Encrypting/decrypting words in C

Question

I came across this piece of C code that makes use of what looks like a decryption function, which I've put below. I'm new to encryption, so how does one go about comprehending what happens inside?

char* decrypt(char* code) { int hash = ((strlen(code) - 3) / 3) + 2; char* decrypt = malloc(hash); char* toFree = decrypt; char* word = code; for (int ch = *code; ch != '\0'; ch = *(++code)) { if((code - word + 2) % 3 == 1){ *(decrypt++) = ch - (word - code + 1) - hash; } } *decrypt = '\0'; return toFree; }

These are the encrypted words that the function takes in

char values[WORDS][WORDLEN] = {"N~mqOlJ^tZletXodeYgs","gCnDIfFQe^CdP^^B{hZpeLA^hv","7urtrtwQv{dt`>^}FaR]i]XUug^GI", "aSwfXsxOsWAlXScVQmjAWJG","cruD=idduvUdr=gmcauCmg]","BQt`zncypFVjvIaTl]u=_?Aa}F", "iLvkKdT`yu~mWj[^gcO|","jSiLyzJ=vPmnv^`N]^>ViAC^z_","xo|RqqhO|nNstjmzfiuoiFfhwtdh~", "OHkttvxdp|[nnW]Drgaomdq"};

How do I go about making an encryption function which converts normal words into their encrypted version?
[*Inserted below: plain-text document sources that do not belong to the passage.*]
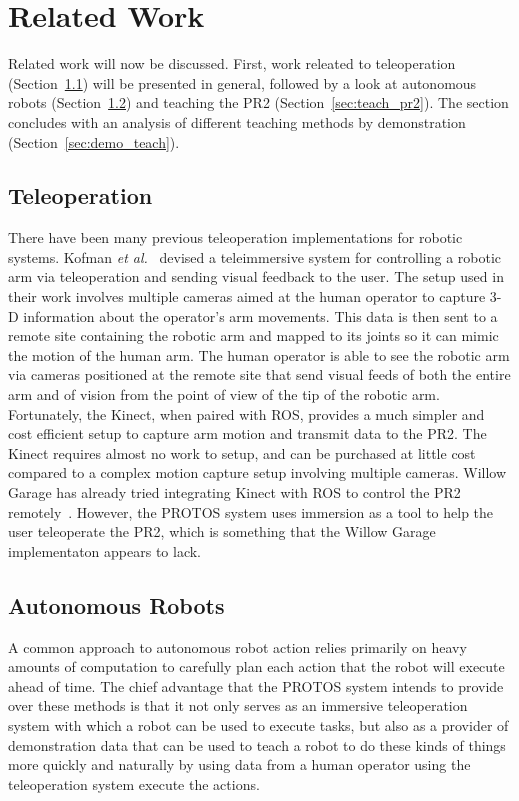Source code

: \documentclass{sig-alternate}
\begin{document}
\section{Related Work}
\label{sec:related_work}
\indent  Related work will now be discussed. First, work releated to teleoperation (Section~\ref{sec:teleop}) will be presented in general, followed by a look at
autonomous robots (Section~\ref{sec:autobots}) and teaching the PR2 (Section~\ref{sec:teach_pr2}). The section concludes with an analysis of different teaching methods 
by demonstration (Section~\ref{sec:demo_teach}).

\subsection{Teleoperation}
\label{sec:teleop}
\indent There have been many previous teleoperation implementations for robotic systems. Kofman \textit{et al.}~\cite{robot_interface} devised a teleimmersive system for
controlling a robotic arm via teleoperation and sending visual feedback to the user. The setup used in their work involves multiple cameras aimed at the human operator to 
capture 3-D information about the operator's arm movements. This data is then sent to a remote site containing the robotic arm and mapped to its joints so it can mimic the 
motion of the human arm. The human operator is able to see the robotic arm via cameras positioned at the remote site that send visual feeds of both the entire arm and of 
vision from the point of view of the tip of the robotic arm. Fortunately, the Kinect, when paired with ROS, provides a much simpler and cost efficient setup to 
capture arm motion and transmit data to the PR2. The Kinect requires almost no work to setup, and can be purchased at little cost compared to a complex motion capture setup
involving multiple cameras. Willow Garage has already 
tried integrating Kinect with ROS to control the PR2 remotely~\cite{willow_kinect}. However, the PROTOS system uses immersion as a tool to help the user teleoperate
the PR2, which is something that the Willow Garage implementaton appears to lack.

\subsection{Autonomous Robots}
\label{sec:autobots}
\indent A common approach to autonomous robot action relies primarily on heavy amounts of computation to carefully 
plan each action that the robot will execute ahead of time.  The chief 
advantage that the PROTOS system intends to provide over these methods is that it 
not only serves as an immersive teleoperation system with which a robot can be used to
execute tasks, but also as a provider of demonstration data
that can be used to teach a robot to do these kinds
of things more quickly and naturally by using data from a human operator using the 
teleoperation system execute the actions.
\end{document}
Encryption and hashing are two different cryptographic operations. Encryption algorithms such as AES typically convert plaintext into encrypted bytes of similar length and can be reversed. Hashing algorithms like SHA or MD5 convert plaintext into a small fixed-size set of bytes and are typically one-way, irreversible operations. I've updated your question with the appropriate terminology. — John Kugelman
– John Kugelman, Commented Nov 20, 2020 at 2:36
This looks like a decryption function. There should be an encryption function that encodes data using some algorithm, and this should be doing the opposite to restore it. If you compare it to encrypt function, you can see it. — user13387119
– user13387119, Commented Nov 20, 2020 at 3:05
Note that there's what might be regarded as a 'steganographic' component to the encoding algorithm — only the 3rd, 6th, 9th, … 3Nth characters (counting from 1) of the encrypted data are used in the decryption; the others are ignored. That means that the encrypting process can use any values at all for the other characters. The obfuscation for the characters that are not ignored is hardly complex. Unfortunately, all the messages are so short that they avoid a number of problems waiting to cause trouble for long strings. The variable name hash is misleading — it is a string length. — Jonathan Leffler
– Jonathan Leffler, Commented Nov 20, 2020 at 3:40

Jerry Jeremiah · Accepted Answer · 2020-11-22 21:54:51Z

The problem is that the decrypt function is written to make it hard to understand. Here is a simpler but equivalent version (see the edit below for details):

char* decrypt(char* code) { int length = strlen(code) / 3 + 1; char* decrypt = malloc(length); int d = 0; for (int c = 2; c < strlen(code); c+=3) { decrypt[d++] = code[c] + c - length - 1; } decrypt[d] = '\0'; return decrypt; }

As you can see, only every third character matters. For each of them, we add the index and subtract the length of the string. So to encrypt a string using the same method:

char *encrypt(char* decrypt) { int length = strlen(decrypt) + 1; char* code = malloc(length * 3); int c = -1; for (int d = 0; d < length; d++) { code[++c] = '*'; // or rand()%94+33; code[++c] = '*'; // or rand()%94+33; code[++c] = decrypt[d] - c + length + 1; } code[c] = '\0'; return code; }

We fill in every third character, with each of them being modified by the index and the length.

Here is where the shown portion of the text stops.